Not everyone is pessimistic. Larry Smarr, director of the California Institute for Telecommunications and IT, a state- and industry-sponsored research center in San Diego, notes that since Bush released his budget, literally hundreds of government funded scientists have come out in favor of increasing the research budget for 2002. Smarr also notes that since the late 1970s, increased funding in all kinds of IT research, whether basic or applied, has received bipartisan support. “In the long run, who knows? Bush could come back in 2002 and 2003 and adhere to the PITAC recommendations.” Adds Boehlert: “If you don’t think technology should be a priority, you’re done [in politics]. Everybody thinks this stuff is important.”
In a speech to the American Association for the Advancement of Science in May, Boehlert said he thought some Bush science-budget proposals, including the one for NSF, were “especially disappointing,” but added that he thinks the NSF budget will improve in fiscal year 2003. A week later, Congress proposed spending slightly more overall for science research than the Bush administration did. The exact budget won’t be set until the fall.

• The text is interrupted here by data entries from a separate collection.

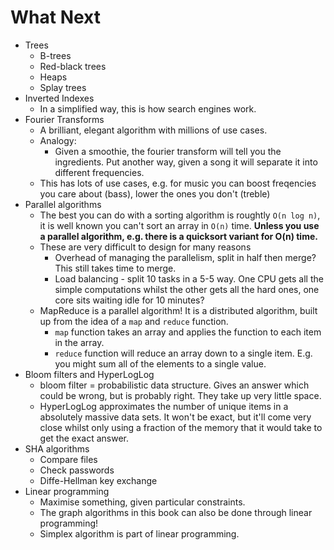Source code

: # What Next

* Trees
  * B-trees
  * Red-black trees
  * Heaps
  * Splay trees
* Inverted Indexes
  * In a simplified way, this is how search engines work.
* Fourier Transforms
  * A brilliant, elegant algorithm with millions of use cases.
  * Analogy:
    * Given a smoothie, the fourier transform will tell you the ingredients. Put another way, given a song it will separate it into different frequencies.
  * This has lots of use cases, e.g. for music you can boost freqencies you care about (bass), lower the ones you don't (treble)
* Parallel algorithms
  * The best you can do with a sorting algorithm is roughtly `O(n log n)`, it is well known you can't sort an array in `O(n)` time. **Unless you use a parallel algorithm, e.g. there is a quicksort variant for O(n) time.**
  * These are very difficult to design for many reasons
    * Overhead of managing the parallelism, split in half then merge? This still takes time to merge.
    * Load balancing - split 10 tasks in a 5-5 way. One CPU gets all the simple computations whilst the other gets all the hard ones, one core sits waiting idle for 10 minutes?
  * MapReduce is a parallel algorithm! It is a distributed algorithm, built up from the idea of a `map` and `reduce` function.
    * `map` function takes an array and applies the function to each item in the array.
    * `reduce` function will reduce an array down to a single item. E.g. you might sum all of the elements to a single value.
* Bloom filters and HyperLogLog
  * bloom filter = probabilistic data structure. Gives an answer which could be wrong, but is probably right. They take up very little space.
  * HyperLogLog approximates the number of unique items in a absolutely massive data sets. It won't be exact, but it'll come very close whilst only using a fraction of the memory that it would take to get the exact answer.
* SHA algorithms
  * Compare files
  * Check passwords
  * Diffe-Hellman key exchange
* Linear programming
  * Maximise something, given particular constraints.
  * The graph algorithms in this book can also be done through linear programming!
  * Simplex algorithm is part of linear programming.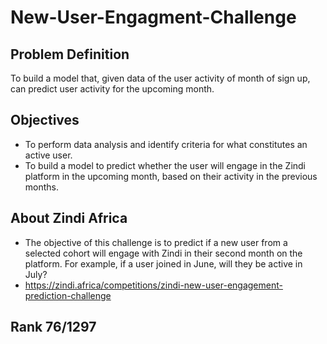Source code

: # New-User-Engagment-Challenge

## Problem Definition
To build a model that, given data of the user activity of month of sign up, can predict user activity for the upcoming month.

## Objectives
* To perform data analysis and identify criteria for what constitutes an active user.
* To build a model to predict whether the user will engage in the Zindi platform in the upcoming month, based on their activity in the previous months.

## About Zindi Africa
* The objective of this challenge is to predict if a new user from a selected cohort will engage with Zindi in their second month on the platform. For example, if a user joined in June, will they be active in July?
* https://zindi.africa/competitions/zindi-new-user-engagement-prediction-challenge

## Rank 76/1297 
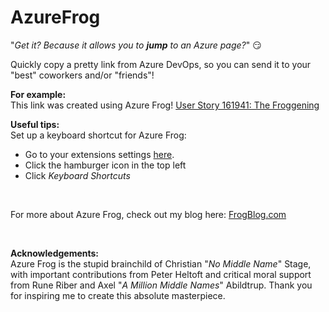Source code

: # AzureFrog

"_Get it? Because it allows you to **jump** to an Azure page?_" 😏


Quickly copy a pretty link from Azure DevOps, so you can send it to your "best" coworkers and/or "friends"!


**For example:**
<br>
This link was created using Azure Frog!
[User Story 161941: The Froggening](https://source.netcompany.com/tfs/Netcompany/ATP%20-%20AES/_workitems/edit/161941)

**Useful tips:**
<br>
Set up a keyboard shortcut for Azure Frog:
- Go to your extensions settings [here](chrome://extensions/shortcuts).
- Click the hamburger icon in the top left
- Click _Keyboard Shortcuts_

<br>

For more about Azure Frog, check out my blog here: [FrogBlog.com](https://www.youtube.com/watch?v=dQw4w9WgXcQ)

<br>

**Acknowledgements:**
<br>
Azure Frog is the stupid brainchild of Christian "_No Middle Name_" Stage, with important contributions from Peter Heltoft and critical moral support from Rune Riber and Axel "_A Million Middle Names_" Abildtrup. Thank you for inspiring me to create this absolute masterpiece.

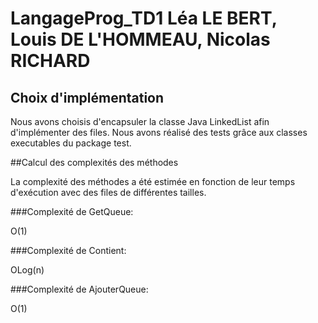 # LangageProg_TD1 Léa LE BERT, Louis DE L'HOMMEAU, Nicolas RICHARD
## Choix d'implémentation
Nous avons choisis d'encapsuler la classe Java LinkedList afin d'implémenter des files.
Nous avons réalisé des tests grâce aux classes executables du package test.

##Calcul des complexités des méthodes

La complexité des méthodes a été estimée en fonction de leur temps d'exécution avec des files de différentes tailles.

###Complexité de GetQueue:

O(1)

###Complexité de Contient:

OLog(n)

###Complexité de AjouterQueue:

O(1)
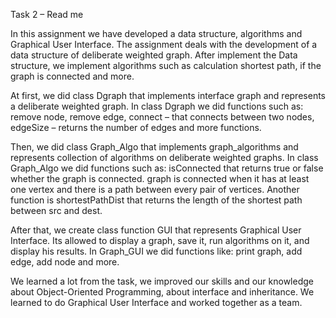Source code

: Task 2 – Read me


In this assignment we have developed a data structure, algorithms and Graphical User Interface. The assignment deals with the development of a data structure of deliberate weighted graph. After implement the Data structure, we implement algorithms such as calculation shortest path, if the graph is connected and more.


At first, we did class Dgraph that implements interface graph and represents a deliberate weighted graph. In class Dgraph we did functions such as: remove node, remove edge, connect – that connects between two nodes, edgeSize – returns the number of edges and more functions.


Then, we did class Graph_Algo that implements graph_algorithms and represents collection of algorithms on deliberate weighted graphs. In class Graph_Algo we did functions such as: isConnected that returns true or false whether the graph is connected. graph is connected when it has at least one vertex and there is a path between every pair of vertices. Another function is shortestPathDist that returns the length of the shortest path between src and dest. 


After that, we create class function GUI that represents Graphical User Interface. Its allowed to display a graph, save it, run algorithms on it, and display his results. In Graph_GUI we did functions like: print graph, add edge, add node and more.


We learned a lot from the task, we improved our skills and our knowledge about Object-Oriented Programming, about interface and inheritance. We learned to do Graphical User Interface and worked together as a team.






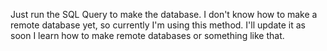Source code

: Just run the SQL Query to make the database. I don't know how to make a remote database yet, so currently I'm using this method. I'll update it as soon I learn how to make remote databases or something like that.
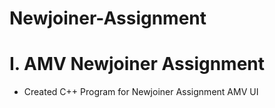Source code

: # Newjoiner-Assignment

# I. AMV Newjoiner Assignment 

* Created C++ Program for Newjoiner Assignment AMV UI 
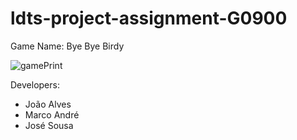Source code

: # ldts-project-assignment-G0900


Game Name: Bye Bye Birdy

![gamePrint](https://user-images.githubusercontent.com/72521279/148536911-b868826c-eb85-4d5a-99ff-9d2e1cad2d74.png)

Developers: 
- João Alves
- Marco André
- José Sousa
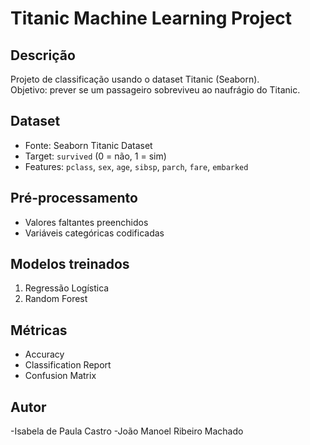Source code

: # Titanic Machine Learning Project

## Descrição
Projeto de classificação usando o dataset Titanic (Seaborn).  
Objetivo: prever se um passageiro sobreviveu ao naufrágio do Titanic.

## Dataset
- Fonte: Seaborn Titanic Dataset
- Target: `survived` (0 = não, 1 = sim)
- Features: `pclass`, `sex`, `age`, `sibsp`, `parch`, `fare`, `embarked`

## Pré-processamento
- Valores faltantes preenchidos
- Variáveis categóricas codificadas

## Modelos treinados
1. Regressão Logística
2. Random Forest

## Métricas
- Accuracy
- Classification Report
- Confusion Matrix

## Autor
-Isabela de Paula Castro
-João Manoel Ribeiro Machado 
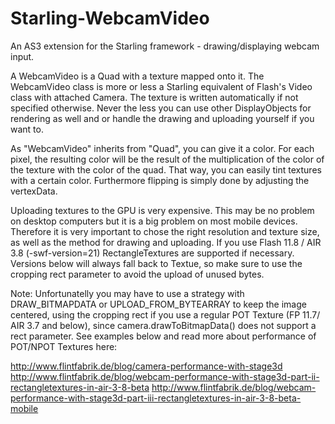 Starling-WebcamVideo
====================

An AS3 extension for the Starling framework - drawing/displaying webcam input.

A WebcamVideo is a Quad with a texture mapped onto it.
The WebcamVideo class is more or less a Starling equivalent of Flash's Video class with attached Camera. The texture is written automatically if not specified otherwise. Never the less you can use other DisplayObjects for rendering as well and or handle the drawing and uploading yourself if you want to.

As "WebcamVideo" inherits from "Quad", you can give it a color. For each pixel, the resulting color will be the result of the multiplication of the color of the texture with the color of the quad. That way, you can easily tint textures with a certain color. Furthermore flipping is simply done by adjusting the vertexData.

Uploading textures to the GPU is very expensive. This may be no problem on desktop computers but it is a big problem on most mobile devices. Therefore it is very important to chose the right resolution and texture size, as well as the method for drawing and uploading. If you use Flash 11.8 / AIR 3.8 (-swf-version=21) RectangleTextures are supported if necessary. Versions below will always fall back to Textue, so make sure to use the cropping rect parameter to avoid the upload of unused bytes.

Note: Unfortunatelly you may have to use a strategy with DRAW_BITMAPDATA or UPLOAD_FROM_BYTEARRAY to keep the image centered, using the cropping rect if you use a regular POT Texture (FP 11.7/ AIR 3.7 and below), since camera.drawToBitmapData() does not support a rect parameter. See examples below and read more about performance of POT/NPOT Textures here:

http://www.flintfabrik.de/blog/camera-performance-with-stage3d
http://www.flintfabrik.de/blog/webcam-performance-with-stage3d-part-ii-rectangletextures-in-air-3-8-beta
http://www.flintfabrik.de/blog/webcam-performance-with-stage3d-part-iii-rectangletextures-in-air-3-8-beta-mobile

Carnegie Mellon’s Reddy maintains, however, that because many politicians still connect IT research with defense projects, they won’t ever see the value of putting more money behind pure scientific inquiry. Meanwhile, Anne Armstrong, president of Virginia’s Center for Innovative Technology, a partially state-funded high-tech incubator, observes that support for basic versus applied research swings with the business cycle. The funding gap between basic and applied research started to shrink in the late 1990s, when times were good. With the economy suffering, Armstrong thinks the federal funding pendulum is bound to “swing the other way,” diverting funds from basic research and providing grants to state governments to bankroll new product developments.
A New Funding Partnership
That’s not necessarily bad. Brett Berlin, chief scientist with WareOnEarth Communications in Annandale, Va., says the best approach for funding high-tech research in the future might be a mix of grants from federal and state agencies. Berlin, a consultant to the Defense Department’s High Performance Computing Modernization program, which does applied research, envisions a scenario in which academics, government officials and private companies combine federal and state funding to pay for both basic and applied research projects. Such a setup, Berlin says, would be the best of all worlds: federal funding for basic research, state funding for applied research and collaboration with private industry to fund all of the efforts in between. In the end, he says, there’s a fine line between projects that deal with pure science and those with a commercial purpose. It’s a line drawn according to how much time a project takes.
MIT’s Thurow says a federal-state-industry partnership could close the profit gap between those who make research investments and those who enjoy the benefits. Even government technologists Bajcsy and Strawn see benefits to this approach, noting that a funding strategy that supports every kind of research is certainly better than one that predominantly supports one. Armstrong says her organization takes this approach now, distributing state and some federal funds for research of all types.
“The role of government is to make sure it is solving and addressing problems at hand,” says Berlin. “Basic research in IT is important, but it’s not the whole ball of wax. Looking forward, that’s something we all should keep in mind.”